** TASK MATERIAL **
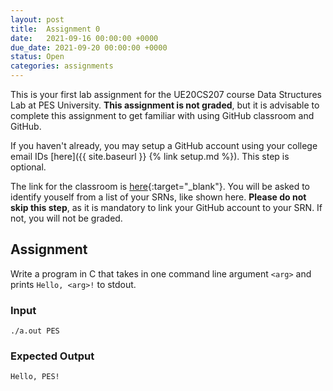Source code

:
 ```yaml
---
layout: post
title:  Assignment 0
date:   2021-09-16 00:00:00 +0000
due_date: 2021-09-20 00:00:00 +0000
status: Open
categories: assignments
---
```

This is your first lab assignment for the UE20CS207 course Data Structures Lab at PES University. **This assignment is not graded**, but it is advisable to complete this assignment to get familiar with using GitHub classroom and GitHub.

If you haven't already, you may setup a GitHub account using your college email IDs [here]({{ site.baseurl }} {% link setup.md %}). This step is optional.

The link for the classroom is [here](https://classroom.github.com/a/HjXNUZr6){:target="_blank"}. You will be asked to identify youself from a list of your SRNs, like shown here. **Please do not skip this step**, as it is mandatory to link your GitHub account to your SRN. If not, you will not be graded.

## Assignment

Write a program in C that takes in one command line argument `<arg>` and prints `Hello, <arg>!` to stdout.

### Input

`./a.out PES`

### Expected Output

`Hello, PES!`


<!-- 
{% highlight ruby %}
def print_hi(name)
  puts "Hi, #{name}"
end
print_hi('Tom')
#=> prints 'Hi, Tom' to STDOUT.
{% endhighlight %} -->

<!-- Check out the [Jekyll docs][jekyll-docs] for more info on how to get the most out of Jekyll. File all bugs/feature requests at [Jekyll’s GitHub repo][jekyll-gh]. If you have questions, you can ask them on [Jekyll Talk][jekyll-talk].

[jekyll-docs]: https://jekyllrb.com/docs/home
[jekyll-gh]:   https://github.com/jekyll/jekyll
[jekyll-talk]: https://talk.jekyllrb.com/ -->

** TASK OBJECTIVE **
Every entry above needs to be copied exactly, apart from its pictures.

** RESULT BELOW **
Source code

:
 ```yaml
---
layout: post
title:  Assignment 0
date:   2021-09-16 00:00:00 +0000
due_date: 2021-09-20 00:00:00 +0000
status: Open
categories: assignments
---
```

This is your first lab assignment for the UE20CS207 course Data Structures Lab at PES University. **This assignment is not graded**, but it is advisable to complete this assignment to get familiar with using GitHub classroom and GitHub.

If you haven't already, you may setup a GitHub account using your college email IDs [here]({{ site.baseurl }} {% link setup.md %}). This step is optional.

The link for the classroom is [here](https://classroom.github.com/a/HjXNUZr6){:target="_blank"}. You will be asked to identify youself from a list of your SRNs, like shown here. **Please do not skip this step**, as it is mandatory to link your GitHub account to your SRN. If not, you will not be graded.

## Assignment

Write a program in C that takes in one command line argument `<arg>` and prints `Hello, <arg>!` to stdout.

### Input

`./a.out PES`

### Expected Output

`Hello, PES!`


<!-- 
{% highlight ruby %}
def print_hi(name)
  puts "Hi, #{name}"
end
print_hi('Tom')
#=> prints 'Hi, Tom' to STDOUT.
{% endhighlight %} -->

<!-- Check out the [Jekyll docs][jekyll-docs] for more info on how to get the most out of Jekyll. File all bugs/feature requests at [Jekyll’s GitHub repo][jekyll-gh]. If you have questions, you can ask them on [Jekyll Talk][jekyll-talk].

[jekyll-docs]: https://jekyllrb.com/docs/home
[jekyll-gh]:   https://github.com/jekyll/jekyll
[jekyll-talk]: https://talk.jekyllrb.com/ -->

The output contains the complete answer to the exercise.